GIVEN RECORDS:
++++
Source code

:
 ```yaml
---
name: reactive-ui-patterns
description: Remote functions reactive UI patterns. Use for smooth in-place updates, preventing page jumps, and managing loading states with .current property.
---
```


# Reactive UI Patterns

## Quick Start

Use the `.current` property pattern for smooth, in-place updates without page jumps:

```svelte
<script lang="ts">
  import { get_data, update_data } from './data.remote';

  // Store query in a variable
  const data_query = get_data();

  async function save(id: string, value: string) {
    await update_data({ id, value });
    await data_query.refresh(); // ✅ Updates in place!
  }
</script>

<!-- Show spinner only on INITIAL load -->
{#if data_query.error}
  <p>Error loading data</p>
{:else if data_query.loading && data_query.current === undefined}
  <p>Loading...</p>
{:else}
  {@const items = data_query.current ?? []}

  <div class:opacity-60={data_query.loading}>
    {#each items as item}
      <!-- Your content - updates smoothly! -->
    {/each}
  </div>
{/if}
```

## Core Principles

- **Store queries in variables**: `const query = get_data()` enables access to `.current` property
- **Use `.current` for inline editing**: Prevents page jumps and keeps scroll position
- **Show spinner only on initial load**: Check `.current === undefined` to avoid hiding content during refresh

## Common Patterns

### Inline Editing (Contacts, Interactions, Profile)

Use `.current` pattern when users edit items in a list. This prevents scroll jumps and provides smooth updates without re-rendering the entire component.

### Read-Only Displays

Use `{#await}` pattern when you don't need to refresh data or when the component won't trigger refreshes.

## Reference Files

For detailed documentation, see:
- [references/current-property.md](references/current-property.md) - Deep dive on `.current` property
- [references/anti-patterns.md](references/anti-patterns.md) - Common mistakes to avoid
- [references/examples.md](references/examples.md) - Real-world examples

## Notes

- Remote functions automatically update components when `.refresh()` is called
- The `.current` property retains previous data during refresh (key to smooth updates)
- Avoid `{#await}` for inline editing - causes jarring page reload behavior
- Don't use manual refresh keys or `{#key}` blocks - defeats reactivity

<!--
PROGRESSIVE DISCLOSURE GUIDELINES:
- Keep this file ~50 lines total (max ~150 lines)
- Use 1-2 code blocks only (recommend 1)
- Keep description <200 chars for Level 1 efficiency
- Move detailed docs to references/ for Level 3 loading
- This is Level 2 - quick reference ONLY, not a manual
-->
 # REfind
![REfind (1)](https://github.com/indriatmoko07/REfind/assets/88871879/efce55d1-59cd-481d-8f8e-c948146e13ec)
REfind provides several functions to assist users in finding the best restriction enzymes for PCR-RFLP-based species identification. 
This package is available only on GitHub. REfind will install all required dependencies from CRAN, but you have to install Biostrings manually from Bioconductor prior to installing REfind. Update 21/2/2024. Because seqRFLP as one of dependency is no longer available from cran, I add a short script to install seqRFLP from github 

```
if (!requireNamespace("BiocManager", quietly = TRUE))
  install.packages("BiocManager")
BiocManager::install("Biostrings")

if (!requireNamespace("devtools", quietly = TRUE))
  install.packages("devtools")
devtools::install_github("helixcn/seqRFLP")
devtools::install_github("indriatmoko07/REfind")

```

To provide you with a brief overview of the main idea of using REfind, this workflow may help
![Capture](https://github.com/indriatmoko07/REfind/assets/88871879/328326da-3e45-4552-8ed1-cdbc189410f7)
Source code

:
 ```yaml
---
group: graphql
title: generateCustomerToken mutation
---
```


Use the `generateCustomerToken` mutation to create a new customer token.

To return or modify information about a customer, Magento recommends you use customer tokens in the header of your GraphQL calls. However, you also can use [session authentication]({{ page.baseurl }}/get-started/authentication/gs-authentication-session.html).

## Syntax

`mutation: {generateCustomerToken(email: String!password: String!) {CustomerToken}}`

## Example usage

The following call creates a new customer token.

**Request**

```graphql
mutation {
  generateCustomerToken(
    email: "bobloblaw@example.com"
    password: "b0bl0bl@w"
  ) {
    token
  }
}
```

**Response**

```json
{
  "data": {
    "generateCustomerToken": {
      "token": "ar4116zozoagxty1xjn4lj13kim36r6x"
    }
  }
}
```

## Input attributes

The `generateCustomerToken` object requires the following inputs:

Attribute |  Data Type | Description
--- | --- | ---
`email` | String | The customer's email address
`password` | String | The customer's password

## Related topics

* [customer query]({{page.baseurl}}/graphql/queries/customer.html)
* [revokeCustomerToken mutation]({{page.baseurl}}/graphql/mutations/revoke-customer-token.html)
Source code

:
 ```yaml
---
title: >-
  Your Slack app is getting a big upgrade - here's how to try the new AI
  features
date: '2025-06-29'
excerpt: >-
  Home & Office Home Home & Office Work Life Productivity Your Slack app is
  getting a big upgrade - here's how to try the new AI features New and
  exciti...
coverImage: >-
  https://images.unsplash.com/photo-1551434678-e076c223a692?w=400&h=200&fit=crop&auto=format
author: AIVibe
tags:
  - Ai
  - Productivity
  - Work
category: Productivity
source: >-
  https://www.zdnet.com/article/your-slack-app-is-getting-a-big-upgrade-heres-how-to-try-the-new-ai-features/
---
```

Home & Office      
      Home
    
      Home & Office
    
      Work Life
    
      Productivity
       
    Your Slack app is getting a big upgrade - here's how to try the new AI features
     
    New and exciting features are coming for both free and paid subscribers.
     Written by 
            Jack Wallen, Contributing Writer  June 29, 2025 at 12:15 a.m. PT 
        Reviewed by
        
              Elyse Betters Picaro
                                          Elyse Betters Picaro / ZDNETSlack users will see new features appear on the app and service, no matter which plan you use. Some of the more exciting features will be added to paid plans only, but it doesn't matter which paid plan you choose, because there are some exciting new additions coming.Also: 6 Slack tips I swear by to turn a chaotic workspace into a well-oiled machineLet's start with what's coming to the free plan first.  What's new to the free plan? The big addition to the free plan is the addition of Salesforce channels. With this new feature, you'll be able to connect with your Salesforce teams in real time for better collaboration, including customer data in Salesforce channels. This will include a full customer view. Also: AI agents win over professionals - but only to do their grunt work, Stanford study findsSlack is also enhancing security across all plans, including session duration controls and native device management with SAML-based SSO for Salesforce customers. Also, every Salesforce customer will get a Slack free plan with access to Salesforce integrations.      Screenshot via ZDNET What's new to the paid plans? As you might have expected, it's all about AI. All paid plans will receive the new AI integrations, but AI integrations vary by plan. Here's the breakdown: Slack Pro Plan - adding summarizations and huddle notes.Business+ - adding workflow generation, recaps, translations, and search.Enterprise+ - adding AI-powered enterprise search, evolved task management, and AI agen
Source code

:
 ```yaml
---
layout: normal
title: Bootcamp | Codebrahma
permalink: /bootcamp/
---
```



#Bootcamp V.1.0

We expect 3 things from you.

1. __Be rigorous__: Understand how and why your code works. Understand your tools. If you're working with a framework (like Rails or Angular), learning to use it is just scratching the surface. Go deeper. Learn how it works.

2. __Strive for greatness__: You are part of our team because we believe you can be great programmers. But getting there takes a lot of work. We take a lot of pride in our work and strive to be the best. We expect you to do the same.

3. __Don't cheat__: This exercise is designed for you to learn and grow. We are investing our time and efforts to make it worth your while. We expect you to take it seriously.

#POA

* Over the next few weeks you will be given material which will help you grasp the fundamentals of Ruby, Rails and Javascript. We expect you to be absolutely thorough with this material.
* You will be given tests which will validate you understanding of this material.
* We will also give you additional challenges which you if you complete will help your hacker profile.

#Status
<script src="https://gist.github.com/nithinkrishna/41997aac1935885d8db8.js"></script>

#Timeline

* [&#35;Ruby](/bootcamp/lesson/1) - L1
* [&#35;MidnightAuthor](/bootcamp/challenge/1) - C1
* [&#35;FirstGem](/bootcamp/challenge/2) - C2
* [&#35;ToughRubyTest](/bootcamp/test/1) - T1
++++
PROBLEM TO WORK ON: Reproduce, please, the lines of the material from its first line down to the line containing "- **Show spinner", keeping both ends and nothing beyond them.

SOLUTION BELOW:
Source code

:
 ```yaml
---
name: reactive-ui-patterns
description: Remote functions reactive UI patterns. Use for smooth in-place updates, preventing page jumps, and managing loading states with .current property.
---
```


# Reactive UI Patterns

## Quick Start

Use the `.current` property pattern for smooth, in-place updates without page jumps:

```svelte
<script lang="ts">
  import { get_data, update_data } from './data.remote';

  // Store query in a variable
  const data_query = get_data();

  async function save(id: string, value: string) {
    await update_data({ id, value });
    await data_query.refresh(); // ✅ Updates in place!
  }
</script>

<!-- Show spinner only on INITIAL load -->
{#if data_query.error}
  <p>Error loading data</p>
{:else if data_query.loading && data_query.current === undefined}
  <p>Loading...</p>
{:else}
  {@const items = data_query.current ?? []}

  <div class:opacity-60={data_query.loading}>
    {#each items as item}
      <!-- Your content - updates smoothly! -->
    {/each}
  </div>
{/if}
```

## Core Principles

- **Store queries in variables**: `const query = get_data()` enables access to `.current` property
- **Use `.current` for inline editing**: Prevents page jumps and keeps scroll position
- **Show spinner only on initial load**: Check `.current === undefined` to avoid hiding content during refresh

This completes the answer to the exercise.